◆ ABOUT THIS EXERCISE ◆
Work out how many lines of the data hold the string "libraries", and reply with that number alone.

◆ DATA FOR THIS EXERCISE ◆
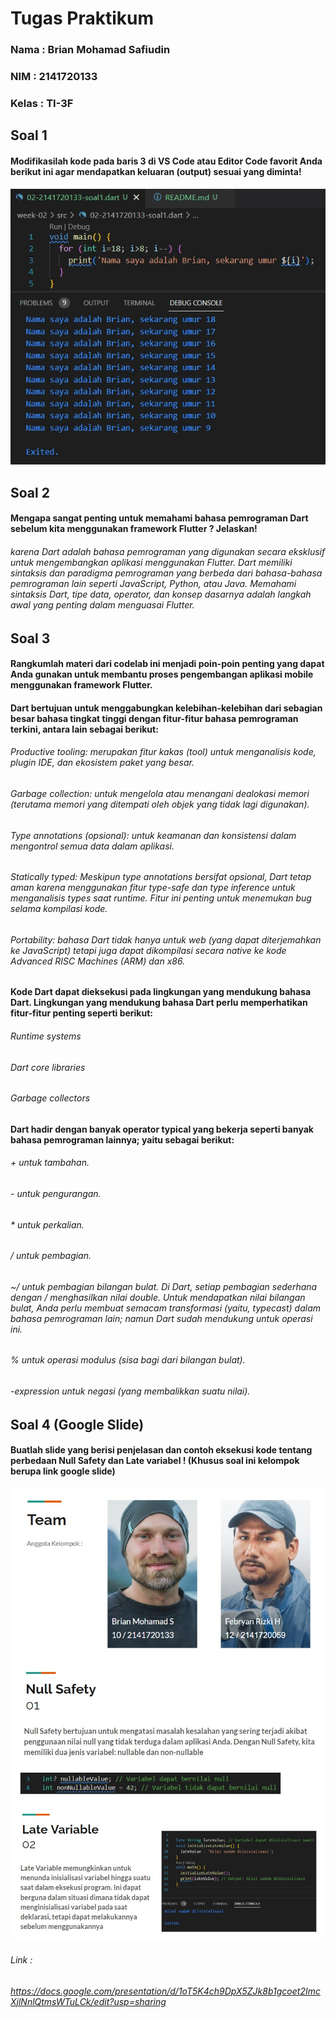 # Tugas Praktikum

### Nama : Brian Mohamad Safiudin
### NIM : 2141720133
### Kelas : TI-3F

## Soal 1
#### Modifikasilah kode pada baris 3 di VS Code atau Editor Code favorit Anda berikut ini agar mendapatkan keluaran (output) sesuai yang diminta!
![Screenshot hello_world](docs/soal1.png)

## Soal 2
#### Mengapa sangat penting untuk memahami bahasa pemrograman Dart sebelum kita menggunakan framework Flutter ? Jelaskan!
###### karena Dart adalah bahasa pemrograman yang digunakan secara eksklusif untuk mengembangkan aplikasi menggunakan Flutter. Dart memiliki sintaksis dan paradigma pemrograman yang berbeda dari bahasa-bahasa pemrograman lain seperti JavaScript, Python, atau Java. Memahami sintaksis Dart, tipe data, operator, dan konsep dasarnya adalah langkah awal yang penting dalam menguasai Flutter.

## Soal 3
#### Rangkumlah materi dari codelab ini menjadi poin-poin penting yang dapat Anda gunakan untuk membantu proses pengembangan aplikasi mobile menggunakan framework Flutter.

#### Dart bertujuan untuk menggabungkan kelebihan-kelebihan dari sebagian besar bahasa tingkat tinggi dengan fitur-fitur bahasa pemrograman terkini, antara lain sebagai berikut:

###### Productive tooling: merupakan fitur kakas (tool) untuk menganalisis kode, plugin IDE, dan ekosistem paket yang besar.
###### Garbage collection: untuk mengelola atau menangani dealokasi memori (terutama memori yang ditempati oleh objek yang tidak lagi digunakan).
###### Type annotations (opsional): untuk keamanan dan konsistensi dalam mengontrol semua data dalam aplikasi.
###### Statically typed: Meskipun type annotations bersifat opsional, Dart tetap aman karena menggunakan fitur type-safe dan type inference untuk menganalisis types saat runtime. Fitur ini penting untuk menemukan bug selama kompilasi kode.
###### Portability: bahasa Dart tidak hanya untuk web (yang dapat diterjemahkan ke JavaScript) tetapi juga dapat dikompilasi secara native ke kode Advanced RISC Machines (ARM) dan x86.

#### Kode Dart dapat dieksekusi pada lingkungan yang mendukung bahasa Dart. Lingkungan yang mendukung bahasa Dart perlu memperhatikan fitur-fitur penting seperti berikut:

###### Runtime systems
###### Dart core libraries
###### Garbage collectors

#### Dart hadir dengan banyak operator typical yang bekerja seperti banyak bahasa pemrograman lainnya; yaitu sebagai berikut:

###### + untuk tambahan.
###### - untuk pengurangan.
###### * untuk perkalian.
###### / untuk pembagian.
###### ~/ untuk pembagian bilangan bulat. Di Dart, setiap pembagian sederhana dengan / menghasilkan nilai double. Untuk mendapatkan nilai bilangan bulat, Anda perlu membuat semacam transformasi (yaitu, typecast) dalam bahasa pemrograman lain; namun Dart sudah mendukung untuk operasi ini.
###### % untuk operasi modulus (sisa bagi dari bilangan bulat).
###### -expression untuk negasi (yang membalikkan suatu nilai).

## Soal 4 (Google Slide)
#### Buatlah slide yang berisi penjelasan dan contoh eksekusi kode tentang perbedaan Null Safety dan Late variabel ! (Khusus soal ini kelompok berupa link google slide)
![Screenshot hello_world](docs/soal4.png)
![Screenshot hello_world](docs/ns.png)
![Screenshot hello_world](docs/lv.png)
###### Link : 
###### https://docs.google.com/presentation/d/1oT5K4ch9DpX5ZJk8b1gcoet2ImcXjlNnlQtmsWTuLCk/edit?usp=sharing

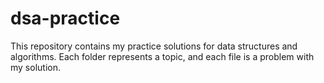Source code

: # dsa-practice
This repository contains my practice solutions for data structures and algorithms.   Each folder represents a topic, and each file is a problem with my solution.
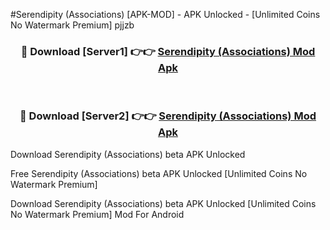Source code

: #Serendipity (Associations) [APK-MOD] - APK Unlocked - [Unlimited Coins No Watermark Premium] pjjzb



<div align="center">

<h3>🔴 Download [Server1] 👉👉 <a href="https://momento.my/?title=Serendipity_(Associations)">Serendipity (Associations) Mod Apk</a></h3><br>

<h3>🔴 Download [Server2] 👉👉 <a href="https://momento.my/?title=Serendipity_(Associations)">Serendipity (Associations) Mod Apk</a></h3>
</div>



Download Serendipity (Associations) beta APK Unlocked

Free Serendipity (Associations) beta APK Unlocked [Unlimited Coins No Watermark Premium]

Download Serendipity (Associations) beta APK Unlocked [Unlimited Coins No Watermark Premium] Mod For Android

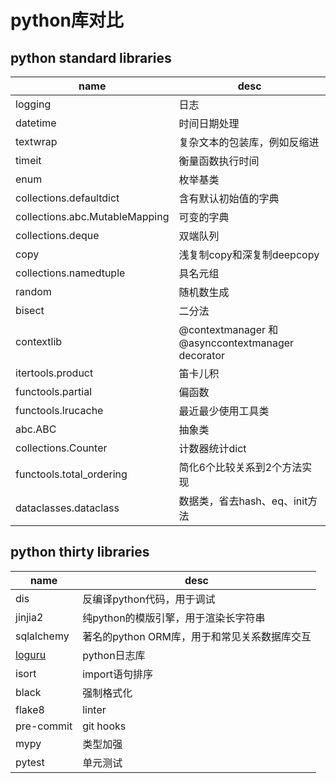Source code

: # python库对比

## python standard libraries
|name|desc|
|---|---|
|logging|日志|
|datetime|时间日期处理|
|textwrap|复杂文本的包装库，例如反缩进|
|timeit|衡量函数执行时间|
|enum|枚举基类|
|collections.defaultdict|含有默认初始值的字典|
|collections.abc.MutableMapping|可变的字典|
|collections.deque| 双端队列|
|copy|浅复制copy和深复制deepcopy|
|collections.namedtuple| 具名元组|
|random|随机数生成|
|bisect|二分法|
|contextlib|@contextmanager 和 @asynccontextmanager decorator|
|itertools.product|笛卡儿积|
|functools.partial|偏函数|
|functools.lrucache|最近最少使用工具类|
|abc.ABC|抽象类|
|collections.Counter| 计数器统计dict|
|functools.total_ordering| 简化6个比较关系到2个方法实现|
|dataclasses.dataclass|数据类，省去hash、eq、init方法|

## python thirty libraries

|name|desc|
|---|---|
|dis|反编译python代码，用于调试|
|jinjia2|纯python的模版引擎，用于渲染长字符串|
|sqlalchemy|著名的python ORM库，用于和常见关系数据库交互|
|[loguru](https://github.com/Delgan/loguru)| python日志库|
|isort|import语句排序|
|black|强制格式化|
|flake8|linter|
|pre-commit|git hooks|
|mypy|类型加强|
|pytest|单元测试|
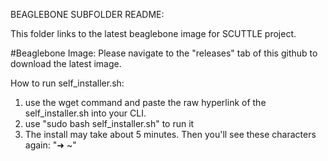 BEAGLEBONE SUBFOLDER README:

This folder links to the latest beaglebone image for SCUTTLE project.

#Beaglebone Image:
Please navigate to the "releases" tab of this github to download the latest image.

How to run self_installer.sh:
1) use the wget command and paste the raw hyperlink of the self_installer.sh into your CLI.
2) use "sudo bash self_installer.sh" to run it
3) The install may take about 5 minutes. Then you'll see these characters again: "➜  ~"
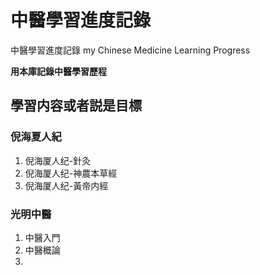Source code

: # 中醫學習進度記錄

中醫學習進度記錄 
my Chinese Medicine Learning Progress

**用本庫記錄中醫學習歷程**

## 學習内容或者説是目標

### 倪海夏人紀

1. 倪海厦人纪-針灸
2. 倪海厦人纪-神農本草經
3. 倪海厦人纪-黃帝内經

### 光明中醫



1. 中醫入門
2. 中醫概論
3. 
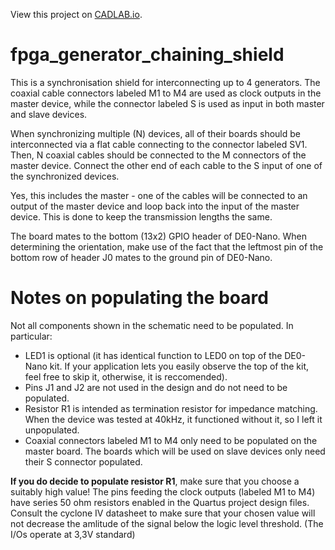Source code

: View this project on [CADLAB.io](https://cadlab.io/project/2149). 

# fpga_generator_chaining_shield

This is a synchronisation shield for interconnecting up to 4 generators. The coaxial cable connectors labeled M1 to M4 are used as clock outputs in the master device, while the connector labeled S is used as input in both master and slave devices.

When synchronizing multiple (N) devices, all of their boards should be interconnected via a flat cable connecting to the connector labeled SV1. Then, N coaxial cables should be connected to the M connectors of the master device. Connect the other end of each cable to the S input of one of the synchronized devices.

Yes, this includes the master - one of the cables will be connected to an output of the master device and loop back into the input of the master device. This is done to keep the transmission lengths the same.

The board mates to the bottom (13x2) GPIO header of DE0-Nano. When determining the orientation, make use of the fact that the leftmost pin of the bottom row of header J0 mates to the ground pin of DE0-Nano.

# Notes on populating the board

Not all components shown in the schematic need to be populated. In particular:

* LED1 is optional (it has identical function to LED0 on top of the DE0-Nano kit. If your application lets you easily observe the top of the kit, feel free to skip it, otherwise, it is reccomended).
* Pins J1 and J2 are not used in the design and do not need to be populated.
* Resistor R1 is intended as termination resistor for impedance matching. When the device was tested at 40kHz, it functioned without it, so I left it unpopulated. 
* Coaxial connectors labeled M1 to M4 only need to be populated on the master board. The boards which will be used on slave devices only need their S connector populated.

**If you do decide to populate resistor R1**, make sure that you choose a suitably high value!  The pins feeding the clock outputs (labeled M1 to M4) have series 50 ohm resistors enabled in the Quartus project design files. Consult the cyclone IV datasheet to make sure that your chosen value will not decrease the amlitude of the signal below the logic level threshold. (The I/Os operate at 3,3V standard)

◆ ANSWER SECTION ◆
3